Picturing Technology is organized by the Madison Museum of Contemporary Art and will be on view in the museum’s main galleries.
 
The Industrial Modern
May 28, 2011–September 4, 2011
The rapid changes precipitated by the Industrial Revolution transformed the physical, economic, and socio-political landscape of Europe and the United States. These changes, including mechanization, regimented labor, urbanization, coincided with a growing interest among Western artists in visually representing the rhythms and realities of everyday life. Presenting artists’ conflicted responses to industry, labor, and the urban environment from the middle of the nineteenth century to contemporary times, The Industrial Modern explores the tensions inherent in the “culture of progress.”
 
Drawn from the Madison Museum of Contemporary Art’s permanent collection, The Industrial Modern features works by William Gropper, William Klein, Käthe Kollwitz, Ferdinand Léger, Louis Lozowick, Joseph Pennell, and Ben Shahn, among others. Each of these artists takes a unique approach to the questions and challenges surrounding the nature of industrial labor, the dynamism of the urban metropolis, and the power of the machine.
 
In contrast to the urban focus of The Industrial Modern, the concurrent MMoCA exhibition, Picturing Technology: Land and Machine (May 21 – August 21, 2011), addresses how technological innovation transformed society’s relationship to landscape and agriculture in the rural environment.
 
The Industrial Modern is organized by the Madison Museum of Contemporary Art and will be on view in the museum’s State Street Gallery.
 
The Nature of Society: Visualizations of Modern and Contemporary Life
June 25, 2011–Summer 2011
The Nature of Society is the second in a trilogy of exhibitions that examines defining themes in the art of our time. The first exhibition focused on the notion of the “self” as a core theme in modern and contemporary art. The final exhibition in the series, opening in 2012, will address the nature of reality, as explored by modern and contemporary artists.
 
The Nature of Society
is organized by the Madison Museum of Contemporary Art and will be on view in the museum’s Henry Street Gallery.
 
Art Fair on the Square
July 9–10, 2011
For hundreds of thousands of area residents, Art Fair on the Square has become central to summers in Madison.
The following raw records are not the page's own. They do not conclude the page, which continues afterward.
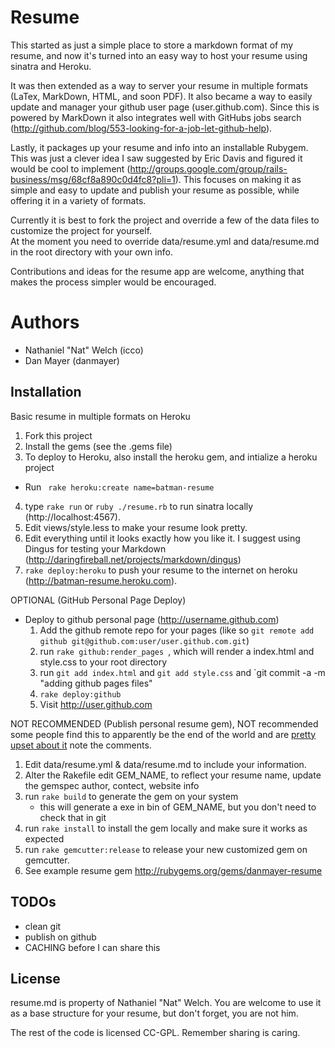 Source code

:# Resume  

This started as just a simple place to store a markdown format of my resume,
and now it's turned into an easy way to host your resume using sinatra and
Heroku.  
  
It was then extended as a way to server your resume in multiple formats (LaTex, MarkDown, HTML, and soon PDF).
It also became a way to easily update and manager your github user page (user.github.com). Since this is powered by
MarkDown it also integrates well with GitHubs jobs search (http://github.com/blog/553-looking-for-a-job-let-github-help).
  
Lastly, it packages up your resume and info into an installable Rubygem. This was just a clever idea I saw suggested by
 Eric Davis and figured it would be cool to implement (http://groups.google.com/group/rails-business/msg/68cf8a890c0d4fc8?pli=1).
This focuses on making it as simple and easy to update and publish your resume as possible, while offering it in a variety of formats.  

Currently it is best to fork the project and override a few of the data files to customize the project for yourself.  
At the moment you need to override data/resume.yml and data/resume.md in the root directory with your own info.  

Contributions and ideas for the resume app are welcome, anything that makes the process simpler would be encouraged.  

# Authors

* Nathaniel "Nat" Welch (icco)
* Dan Mayer (danmayer)

## Installation

Basic resume in multiple formats on Heroku  

1. Fork this project
2. Install the gems (see the .gems file)
3. To deploy to Heroku, also install the heroku gem, and intialize a heroku project
  * Run ` rake heroku:create name=batman-resume`
4. type `rake run` or `ruby ./resume.rb` to run sinatra locally (http://localhost:4567). 
5. Edit views/style.less to make your resume look pretty.
6. Edit everything until it looks exactly how you like it. I suggest using Dingus for testing your Markdown (http://daringfireball.net/projects/markdown/dingus)
7. `rake deploy:heroku` to push your resume to the internet on heroku (http://batman-resume.heroku.com).

OPTIONAL (GitHub Personal Page Deploy)  

* Deploy to github personal page (http://username.github.com)
  1. Add the github remote repo for your pages (like so `git remote add github git@github.com:user/user.github.com.git`)
  2. run `rake github:render_pages `, which will render a index.html and style.css to your root directory
  3. run `git add index.html` and `git add style.css` and `git commit -a -m "adding github pages files"
  4. `rake deploy:github`
  5. Visit http://user.github.com

NOT RECOMMENDED (Publish personal resume gem), NOT recommended some people find this to apparently be the end of the world and are [pretty upset about it](http://www.mayerdan.com/2010/05/introducing_ruby_resume_a_proj.php) note the comments.

1. Edit data/resume.yml & data/resume.md to include your information.
2. Alter the Rakefile edit GEM_NAME, to reflect your resume name, update the gemspec author, contect, website info
3. run `rake build` to generate the gem on your system
   * this will generate a exe in bin of GEM_NAME, but you don't need to check that in git
4. run `rake install` to install the gem locally and make sure it works as expected
5. run `rake gemcutter:release` to release your new customized gem on gemcutter.
6. See example resume gem http://rubygems.org/gems/danmayer-resume

## TODOs

* clean git
* publish on github
* CACHING before I can share this


## License

resume.md is property of Nathaniel "Nat" Welch. You are welcome to use it as a
base structure for your resume, but don't forget, you are not him.

The rest of the code is licensed CC-GPL. Remember sharing is caring.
It is also the most important annual fundraiser for the Madison Museum of Contemporary Art, supporting the museum’s free exhibitions and education programs.
 
Dates and hours for Art Fair on the Square 2011 are: Saturday, July 9 (9 am–6 pm) and Sunday, July 10 (10 am–5 pm).
 
The Chicago Imagists
Paintings, Sculptures, and Works on Paper from the Madison Museum of Contemporary Art
September 10, 2011–January 2, 2012
In the late 1960s, Chicago audiences were introduced to a vibrant new generation of artists whose work would soon be identified collectively as Chicago Imagism. These young artists were drawn--like the Pop artists in New York, Los Angeles, and London, who were a generation older--to the everyday urban world and popular culture. But despite these common interests, Chicago Imagist artists were more focused on a fantasy art of brilliant color, graphic strength, and free line; their sources and inspirations included comic books, outsider art, and surrealism. The Chicago Imagists trafficked in exuberant and irreverent satire that spoke to the political and social foibles, violence, and whimsy of contemporary life at the end of the tumultuous 1960s.
 
The Chicago Imagists: Paintings, Sculptures, and Works on Paper from the Madison Museum of Contemporary Art presents more than 120 works by Roger Brown, Gladys Nilsson, Jim Nutt, Ed Paschke, Ray Yoshida, and other members of this significant group. Included are consummate paintings, sculptures, and unique works on paper from the museum’s Bill McClain Collection of Chicago Imagism. This exceptional private collection, built over thirty years of close contact with the original artists, was acquired by MMoCA in 2010 and will be presented to a public audience for the first time as part of The Chicago Imagists exhibition.
 
The Chicago Imagists is organized by the Madison Museum of Contemporary Art and will be on view in the museum’s main galleries.
 
Arts Ball 2011
October 29, 2011
Each fall, art lovers gather to dance and dine in support of the Madison Museum of Contemporary Art and the Madison Symphony Orchestra. Arts Ball has become a Madison institution, an occasion to build and renew friendships, while contributing to the continued financial health of both institutions.
 
Holiday Art Fair
November 18–20, 2011
Holiday Art Fair provides shoppers an opportunity to purchase handcrafted gifts in the stunning architectural spaces of the Madison Museum of Contemporary Art and Overture Center for the Arts. In addition to unique works by artists chosen through a jury process, shoppers can enjoy live holiday music, a Gourmet Gallery, a live auction, and the return of the Rediscovered Art & Treasures Sale.
 
Holiday Art Fair is a collaborative project of MMoCA and Overture Center for the Arts in support of their free exhibitions and community outreach programs.
___________
 
Hours at the Madison Museum of Contemporary Art are Tuesday–Thursday (noon–5 pm); Friday (noon–8 pm); Saturday (10 am–8 pm); and Sunday (noon–5 pm). The museum is closed on Mondays.
 
Admission to exhibitions at the Madison Museum of Contemporary Art is free of charge. MMoCA is supported through memberships and through generous contributions and grants from individuals, corporations, agencies, and foundations. Important support is also generated through auxiliary group programs; special events; rental of the museum’s lobby, lecture hall, and rooftop garden; and sales through the Museum Store.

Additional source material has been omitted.